◆ **TASK INSTRUCTIONS**
Match the word "subject". Return each line of the data below where it appears.
--- SOURCE DATA ---
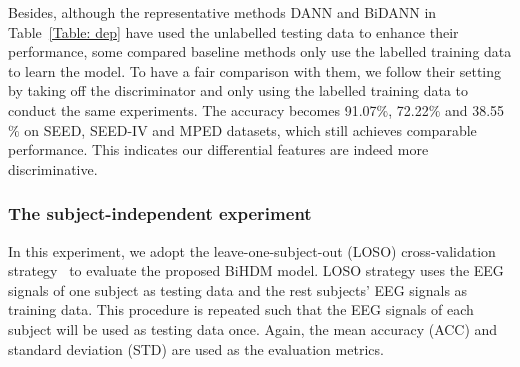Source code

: \documentclass[journal]{IEEEtran}
\begin{document}
Besides,  although the representative methods DANN and BiDANN in Table~\ref{Table: dep} have used the unlabelled testing data to enhance their performance, some compared baseline methods only use the labelled training data to learn the model. To have a fair comparison with them, we follow their setting by taking off the discriminator and only using the labelled training data to conduct the same experiments. The accuracy becomes 91.07$\%$, 72.22$\%$ and 38.55$\%$ on SEED, SEED-IV and MPED datasets, which still achieves comparable performance. This indicates our differential features are indeed more discriminative.

\subsubsection{The subject-independent experiment}
In this experiment, we adopt the leave-one-subject-out (LOSO) cross-validation strategy~\cite{zheng2016personalizing} to evaluate the proposed BiHDM model. LOSO strategy uses the EEG signals of one subject as testing data and the rest subjects' EEG signals as training data. This procedure is repeated such that the EEG signals of each subject will be used as testing data once. Again, the mean accuracy (ACC) and standard deviation (STD) are used as the evaluation metrics. 
\end{document}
---
◆ **REPLY TO THE EXERCISE**
\subsubsection{The subject-independent experiment}
In this experiment, we adopt the leave-one-subject-out (LOSO) cross-validation strategy~\cite{zheng2016personalizing} to evaluate the proposed BiHDM model. LOSO strategy uses the EEG signals of one subject as testing data and the rest subjects' EEG signals as training data. This procedure is repeated such that the EEG signals of each subject will be used as testing data once. Again, the mean accuracy (ACC) and standard deviation (STD) are used as the evaluation metrics. 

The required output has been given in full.